Nach § 5a Abs. 2 Satz 1 VVG a.F. setzt der Beginn der Widerspruchsfrist die Überlassung des Versicherungsscheins, der Versicherungsbedingungen und der Verbraucherinformation nach § 10a VAG a.F. voraus. Wird durch die Benennung nur des Erhalts des Versicherungsscheins der unzutreffende Eindruck erweckt, der Fristbeginn werde allein daran geknüpft, ist die Widerspruchsbelehrung fehlerhaft (Fortführung der Senatsurteile vom 15. März 2023 – IV ZR 40/21VersR 2023, 631 Rn. 14 m.w.N. und vom 27. April 2016 – IV ZR 200/14, juris Rn. 11 m.w.N.; st. Rspr. Abgrenzung zu Senatsurteil vom 17. Januar 2024 – IV ZR 19/23, juris).

Der Hintergrund des Falls bezieht sich auf einen Rentenversicherungsvertrag, den der Kläger abgeschlossen hat. Am 16. September 2004 beantragte er bei der Rechtsvorgängerin der Beklagten den Versicherungsvertrag, der auch eine Berufsunfähigkeits-Zusatzversicherung enthielt.
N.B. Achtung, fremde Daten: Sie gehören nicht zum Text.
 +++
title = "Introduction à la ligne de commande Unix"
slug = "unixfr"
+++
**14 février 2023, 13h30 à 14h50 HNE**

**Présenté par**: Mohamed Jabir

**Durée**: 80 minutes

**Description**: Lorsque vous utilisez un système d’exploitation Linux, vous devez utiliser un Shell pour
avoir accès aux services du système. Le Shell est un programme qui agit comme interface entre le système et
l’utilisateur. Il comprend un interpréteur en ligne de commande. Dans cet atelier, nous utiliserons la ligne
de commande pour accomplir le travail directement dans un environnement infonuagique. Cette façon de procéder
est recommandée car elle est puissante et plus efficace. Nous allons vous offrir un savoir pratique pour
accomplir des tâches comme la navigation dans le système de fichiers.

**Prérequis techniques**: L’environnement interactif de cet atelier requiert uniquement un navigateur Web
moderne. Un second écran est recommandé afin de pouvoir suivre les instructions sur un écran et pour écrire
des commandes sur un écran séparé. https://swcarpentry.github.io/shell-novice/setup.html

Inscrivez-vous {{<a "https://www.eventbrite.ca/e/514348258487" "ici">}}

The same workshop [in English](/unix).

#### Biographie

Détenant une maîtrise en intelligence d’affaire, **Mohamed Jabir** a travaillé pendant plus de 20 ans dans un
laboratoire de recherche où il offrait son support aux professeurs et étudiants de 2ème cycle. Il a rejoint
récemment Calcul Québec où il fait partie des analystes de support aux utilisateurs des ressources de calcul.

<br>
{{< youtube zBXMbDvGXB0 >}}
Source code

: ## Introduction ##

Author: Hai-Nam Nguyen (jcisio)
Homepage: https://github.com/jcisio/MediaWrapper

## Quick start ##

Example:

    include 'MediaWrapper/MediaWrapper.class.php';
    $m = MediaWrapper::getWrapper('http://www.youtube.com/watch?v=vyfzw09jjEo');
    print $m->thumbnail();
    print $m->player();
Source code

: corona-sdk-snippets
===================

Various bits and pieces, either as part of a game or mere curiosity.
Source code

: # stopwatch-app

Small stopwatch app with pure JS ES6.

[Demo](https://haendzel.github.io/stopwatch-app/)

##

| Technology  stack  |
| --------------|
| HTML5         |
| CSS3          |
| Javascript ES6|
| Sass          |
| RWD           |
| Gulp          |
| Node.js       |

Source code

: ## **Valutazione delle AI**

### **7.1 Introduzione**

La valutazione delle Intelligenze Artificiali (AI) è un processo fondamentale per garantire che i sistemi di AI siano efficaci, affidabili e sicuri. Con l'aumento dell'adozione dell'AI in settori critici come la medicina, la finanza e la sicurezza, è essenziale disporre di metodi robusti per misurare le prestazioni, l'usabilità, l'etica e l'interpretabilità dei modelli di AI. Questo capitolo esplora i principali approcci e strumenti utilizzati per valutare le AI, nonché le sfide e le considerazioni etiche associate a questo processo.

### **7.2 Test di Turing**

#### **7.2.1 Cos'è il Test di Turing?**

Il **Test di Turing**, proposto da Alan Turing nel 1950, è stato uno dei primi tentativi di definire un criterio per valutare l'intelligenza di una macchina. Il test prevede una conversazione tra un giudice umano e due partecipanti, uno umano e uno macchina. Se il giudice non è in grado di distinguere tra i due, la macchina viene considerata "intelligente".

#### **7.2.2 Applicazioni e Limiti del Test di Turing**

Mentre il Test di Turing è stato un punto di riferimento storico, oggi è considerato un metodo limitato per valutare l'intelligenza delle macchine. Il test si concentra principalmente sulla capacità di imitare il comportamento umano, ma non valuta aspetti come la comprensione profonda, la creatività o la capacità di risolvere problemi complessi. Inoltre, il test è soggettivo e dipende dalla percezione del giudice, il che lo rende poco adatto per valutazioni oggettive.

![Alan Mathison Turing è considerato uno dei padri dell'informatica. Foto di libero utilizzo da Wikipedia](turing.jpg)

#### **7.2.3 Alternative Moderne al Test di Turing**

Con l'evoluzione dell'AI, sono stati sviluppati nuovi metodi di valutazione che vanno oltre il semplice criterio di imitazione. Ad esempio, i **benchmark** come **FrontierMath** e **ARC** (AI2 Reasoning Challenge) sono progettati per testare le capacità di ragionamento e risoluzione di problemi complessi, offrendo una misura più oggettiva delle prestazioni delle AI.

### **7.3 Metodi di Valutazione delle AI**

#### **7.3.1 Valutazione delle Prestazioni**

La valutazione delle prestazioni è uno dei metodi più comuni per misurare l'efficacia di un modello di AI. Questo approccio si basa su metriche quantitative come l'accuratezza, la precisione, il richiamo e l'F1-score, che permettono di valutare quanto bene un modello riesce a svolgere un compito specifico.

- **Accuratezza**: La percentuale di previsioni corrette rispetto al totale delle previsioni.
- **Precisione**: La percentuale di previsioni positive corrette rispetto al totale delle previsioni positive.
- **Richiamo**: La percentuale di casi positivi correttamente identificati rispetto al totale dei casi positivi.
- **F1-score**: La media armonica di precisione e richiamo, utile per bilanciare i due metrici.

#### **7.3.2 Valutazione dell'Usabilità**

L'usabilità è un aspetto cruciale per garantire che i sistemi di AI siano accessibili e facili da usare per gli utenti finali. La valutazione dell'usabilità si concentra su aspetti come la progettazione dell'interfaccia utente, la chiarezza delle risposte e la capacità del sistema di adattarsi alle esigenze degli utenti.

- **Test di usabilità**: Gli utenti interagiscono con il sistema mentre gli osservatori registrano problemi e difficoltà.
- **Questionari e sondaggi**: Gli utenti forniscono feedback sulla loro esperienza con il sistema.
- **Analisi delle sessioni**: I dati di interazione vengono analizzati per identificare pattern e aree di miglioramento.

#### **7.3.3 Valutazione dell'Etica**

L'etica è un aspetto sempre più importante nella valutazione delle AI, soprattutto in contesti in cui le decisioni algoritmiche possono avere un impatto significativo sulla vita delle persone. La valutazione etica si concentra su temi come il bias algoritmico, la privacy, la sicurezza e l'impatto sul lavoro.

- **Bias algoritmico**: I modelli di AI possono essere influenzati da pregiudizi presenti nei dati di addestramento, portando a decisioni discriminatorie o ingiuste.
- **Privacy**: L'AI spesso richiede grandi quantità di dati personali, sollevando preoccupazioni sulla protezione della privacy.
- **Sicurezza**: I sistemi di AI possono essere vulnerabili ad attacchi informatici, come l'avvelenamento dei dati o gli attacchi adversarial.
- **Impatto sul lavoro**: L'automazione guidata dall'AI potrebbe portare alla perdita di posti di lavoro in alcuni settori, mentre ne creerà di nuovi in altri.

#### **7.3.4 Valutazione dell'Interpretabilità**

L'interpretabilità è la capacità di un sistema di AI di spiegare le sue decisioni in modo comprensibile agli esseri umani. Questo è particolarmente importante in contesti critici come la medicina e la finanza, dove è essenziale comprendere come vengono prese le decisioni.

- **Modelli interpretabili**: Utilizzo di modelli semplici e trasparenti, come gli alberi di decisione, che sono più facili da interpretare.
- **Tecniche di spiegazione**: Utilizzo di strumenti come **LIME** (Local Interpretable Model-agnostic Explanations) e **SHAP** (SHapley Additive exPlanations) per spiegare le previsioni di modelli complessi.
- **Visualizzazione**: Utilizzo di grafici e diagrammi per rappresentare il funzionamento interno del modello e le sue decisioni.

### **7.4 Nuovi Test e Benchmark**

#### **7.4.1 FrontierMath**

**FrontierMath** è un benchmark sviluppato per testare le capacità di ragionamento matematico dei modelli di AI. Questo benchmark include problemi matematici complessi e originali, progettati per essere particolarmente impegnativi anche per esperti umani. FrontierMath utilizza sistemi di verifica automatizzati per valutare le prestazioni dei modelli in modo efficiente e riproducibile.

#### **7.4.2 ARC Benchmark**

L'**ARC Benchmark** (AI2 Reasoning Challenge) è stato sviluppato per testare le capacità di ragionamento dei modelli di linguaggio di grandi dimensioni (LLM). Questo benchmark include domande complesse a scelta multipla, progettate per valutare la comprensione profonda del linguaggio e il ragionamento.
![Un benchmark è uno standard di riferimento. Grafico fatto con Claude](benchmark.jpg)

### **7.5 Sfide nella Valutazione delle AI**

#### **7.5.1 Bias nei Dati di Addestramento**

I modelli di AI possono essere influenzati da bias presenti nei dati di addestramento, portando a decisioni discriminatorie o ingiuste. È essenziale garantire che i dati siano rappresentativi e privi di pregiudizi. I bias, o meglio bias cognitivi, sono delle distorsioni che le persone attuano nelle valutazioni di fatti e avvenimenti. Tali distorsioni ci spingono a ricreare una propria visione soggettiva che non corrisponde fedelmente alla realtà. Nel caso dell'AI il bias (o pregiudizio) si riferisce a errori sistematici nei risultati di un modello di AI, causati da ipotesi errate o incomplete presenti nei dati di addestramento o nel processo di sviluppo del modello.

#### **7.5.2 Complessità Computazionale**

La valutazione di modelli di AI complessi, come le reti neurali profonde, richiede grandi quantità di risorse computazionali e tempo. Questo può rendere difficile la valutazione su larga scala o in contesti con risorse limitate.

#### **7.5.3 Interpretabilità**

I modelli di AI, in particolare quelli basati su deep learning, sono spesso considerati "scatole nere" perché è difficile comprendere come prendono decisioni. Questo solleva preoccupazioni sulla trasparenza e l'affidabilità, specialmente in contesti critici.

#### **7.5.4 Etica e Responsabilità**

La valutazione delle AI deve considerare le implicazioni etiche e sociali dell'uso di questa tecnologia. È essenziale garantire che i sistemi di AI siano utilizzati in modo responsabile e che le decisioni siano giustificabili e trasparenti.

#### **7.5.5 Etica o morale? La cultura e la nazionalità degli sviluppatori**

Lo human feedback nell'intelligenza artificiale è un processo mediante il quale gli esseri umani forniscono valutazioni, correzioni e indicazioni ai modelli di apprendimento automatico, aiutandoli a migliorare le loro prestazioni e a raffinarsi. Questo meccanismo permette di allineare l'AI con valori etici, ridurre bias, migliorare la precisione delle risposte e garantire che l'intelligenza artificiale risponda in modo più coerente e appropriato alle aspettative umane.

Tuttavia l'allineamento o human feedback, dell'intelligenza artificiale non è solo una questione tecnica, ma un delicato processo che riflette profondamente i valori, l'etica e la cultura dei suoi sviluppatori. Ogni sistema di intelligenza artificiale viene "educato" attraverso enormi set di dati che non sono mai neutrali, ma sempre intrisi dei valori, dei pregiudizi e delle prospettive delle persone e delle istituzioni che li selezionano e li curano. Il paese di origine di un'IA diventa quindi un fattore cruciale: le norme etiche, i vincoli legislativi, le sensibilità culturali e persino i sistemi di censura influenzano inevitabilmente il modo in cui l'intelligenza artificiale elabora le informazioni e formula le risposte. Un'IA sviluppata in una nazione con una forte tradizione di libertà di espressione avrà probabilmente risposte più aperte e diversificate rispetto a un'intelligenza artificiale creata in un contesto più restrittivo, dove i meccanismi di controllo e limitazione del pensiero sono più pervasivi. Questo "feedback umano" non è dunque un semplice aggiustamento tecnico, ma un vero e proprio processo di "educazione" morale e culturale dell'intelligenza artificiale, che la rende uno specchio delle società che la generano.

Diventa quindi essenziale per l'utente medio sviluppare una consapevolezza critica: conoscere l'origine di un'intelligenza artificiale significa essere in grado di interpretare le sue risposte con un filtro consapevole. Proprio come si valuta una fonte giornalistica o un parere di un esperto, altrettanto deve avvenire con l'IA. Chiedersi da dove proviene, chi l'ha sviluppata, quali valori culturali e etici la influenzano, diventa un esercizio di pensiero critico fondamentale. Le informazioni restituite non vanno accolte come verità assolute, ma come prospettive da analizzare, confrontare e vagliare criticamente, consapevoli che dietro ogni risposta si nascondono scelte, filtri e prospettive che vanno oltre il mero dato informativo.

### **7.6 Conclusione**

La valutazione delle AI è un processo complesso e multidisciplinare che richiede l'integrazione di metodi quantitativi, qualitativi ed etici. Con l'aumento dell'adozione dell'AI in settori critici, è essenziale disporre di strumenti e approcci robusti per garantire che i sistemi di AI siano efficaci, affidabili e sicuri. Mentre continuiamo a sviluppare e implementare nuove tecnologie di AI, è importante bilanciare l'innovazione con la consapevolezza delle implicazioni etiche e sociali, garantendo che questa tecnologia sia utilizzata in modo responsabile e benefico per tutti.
Der Versicherungsbeginn war der 1. November 2004. Die Widerspruchsbelehrung in den übermittelten Unterlagen ist Gegenstand der gerichtlichen Auseinandersetzung. Es geht um die Frage, ob der Beginn der Widerspruchsfrist korrekt kommuniziert wurde.

Ein Anspruch auf bereicherungsrechtliche Rückabwicklung aus § 812 Abs. 1 Satz 1 Alt. 1 BGB steht dem Kläger zu.
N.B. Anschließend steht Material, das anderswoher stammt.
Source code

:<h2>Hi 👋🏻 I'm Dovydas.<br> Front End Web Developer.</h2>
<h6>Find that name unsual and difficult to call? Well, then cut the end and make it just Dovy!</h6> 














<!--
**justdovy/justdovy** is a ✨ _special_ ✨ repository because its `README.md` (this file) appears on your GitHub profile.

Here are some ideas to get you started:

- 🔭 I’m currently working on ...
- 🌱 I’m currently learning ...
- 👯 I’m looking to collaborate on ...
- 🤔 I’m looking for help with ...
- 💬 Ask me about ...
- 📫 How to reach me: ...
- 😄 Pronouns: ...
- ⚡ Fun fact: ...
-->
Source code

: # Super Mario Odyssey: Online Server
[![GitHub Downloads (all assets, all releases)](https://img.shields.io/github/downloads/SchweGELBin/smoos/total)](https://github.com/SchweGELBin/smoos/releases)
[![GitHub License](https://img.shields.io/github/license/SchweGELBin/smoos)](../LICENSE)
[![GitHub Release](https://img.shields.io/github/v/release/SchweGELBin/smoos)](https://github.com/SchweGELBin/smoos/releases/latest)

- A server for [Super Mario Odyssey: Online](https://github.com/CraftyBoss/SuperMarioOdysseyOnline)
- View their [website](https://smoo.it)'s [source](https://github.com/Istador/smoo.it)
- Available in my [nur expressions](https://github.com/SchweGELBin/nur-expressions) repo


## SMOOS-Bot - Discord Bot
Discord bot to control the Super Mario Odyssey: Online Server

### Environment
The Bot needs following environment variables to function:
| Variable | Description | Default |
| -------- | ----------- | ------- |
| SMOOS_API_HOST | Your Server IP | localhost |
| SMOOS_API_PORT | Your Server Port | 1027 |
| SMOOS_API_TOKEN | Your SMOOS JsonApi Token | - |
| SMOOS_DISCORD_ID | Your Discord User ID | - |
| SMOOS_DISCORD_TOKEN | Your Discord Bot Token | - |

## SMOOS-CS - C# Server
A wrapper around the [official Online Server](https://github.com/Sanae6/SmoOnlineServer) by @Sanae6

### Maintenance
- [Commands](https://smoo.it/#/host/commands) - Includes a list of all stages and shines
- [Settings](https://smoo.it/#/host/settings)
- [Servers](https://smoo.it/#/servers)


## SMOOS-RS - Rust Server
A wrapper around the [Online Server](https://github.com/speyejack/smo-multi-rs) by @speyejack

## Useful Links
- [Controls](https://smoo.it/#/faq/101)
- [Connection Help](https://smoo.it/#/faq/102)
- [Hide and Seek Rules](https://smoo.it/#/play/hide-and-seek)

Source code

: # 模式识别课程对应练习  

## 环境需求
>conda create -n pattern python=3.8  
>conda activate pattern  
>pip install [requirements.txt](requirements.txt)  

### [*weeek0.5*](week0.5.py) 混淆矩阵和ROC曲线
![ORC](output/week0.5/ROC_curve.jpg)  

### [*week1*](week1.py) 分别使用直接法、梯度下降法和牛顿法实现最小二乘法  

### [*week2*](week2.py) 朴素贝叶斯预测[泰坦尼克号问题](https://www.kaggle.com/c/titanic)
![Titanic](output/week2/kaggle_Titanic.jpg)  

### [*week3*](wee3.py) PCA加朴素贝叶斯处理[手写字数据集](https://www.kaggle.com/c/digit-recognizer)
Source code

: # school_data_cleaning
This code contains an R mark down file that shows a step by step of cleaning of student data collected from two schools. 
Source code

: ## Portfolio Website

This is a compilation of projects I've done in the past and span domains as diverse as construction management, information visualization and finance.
Der BGH wörtlich ausgeführt:

Nach der Rechtsprechung des Senats kann zwar auch bei einer fehlenden oder fehlerhaften Widerspruchsbelehrung die Geltendmachung des Widerspruchsrechts ausnahmsweise Treu und Glauben widersprechen und damit unzulässig sein, wenn besonders gravierende Umstände des Einzelfalles vorliegen, die vom Tatrichter festzustellen sind. Dementsprechend hat der Senat bereits tatrichterliche Entscheidungen gebilligt, die in Ausnahmefällen mit Rücksicht auf besonders gravierende Umstände des Einzelfalles auch dem nicht oder nicht ordnungsgemäß belehrten Versicherungsnehmer die Geltendmachung eines Bereicherungsanspruchs verwehrt haben (Senatsurteil vom 19. Juli 2023 – IV ZR 268/21VersR 2023, 1151 Rn. 9 m.w.N.; zur Veröffentlichung in BGHZ 238, 32 vorgesehen; st. Rspr.). Allgemein gültige Maßstäbe dazu, ob und unter welchen Voraussetzungen eine fehlerhafte Belehrung der Annahme einer rechtsmissbräuchlichen Geltendmachung des Widerspruchsrechts entgegensteht, können nicht aufgestellt werden. Vielmehr obliegt die Anwendung der Grundsätze von Treu und Glauben im Einzelfall dem Tatrichter. Auch in Fällen eines fortbestehenden Widerspruchsrechts kann die Bewertung des Tatrichters in der Revisionsinstanz nur daraufhin überprüft werden, ob sie auf einer tragfähigen Tatsachengrundlage beruht, alle erheblichen Gesichtspunkte berücksichtigt und nicht gegen Denkgesetze oder Erfahrungssätze verstößt oder von einem falschen Wertungsmaßstab ausgeht (Senatsurteile vom 19. Juli 2023 aaO Rn. 10 m.w.N.; vom 15. März 2023 – IV ZR 40/21VersR 2023, 631 Rn. 13 m.w.N.; st. Rspr.).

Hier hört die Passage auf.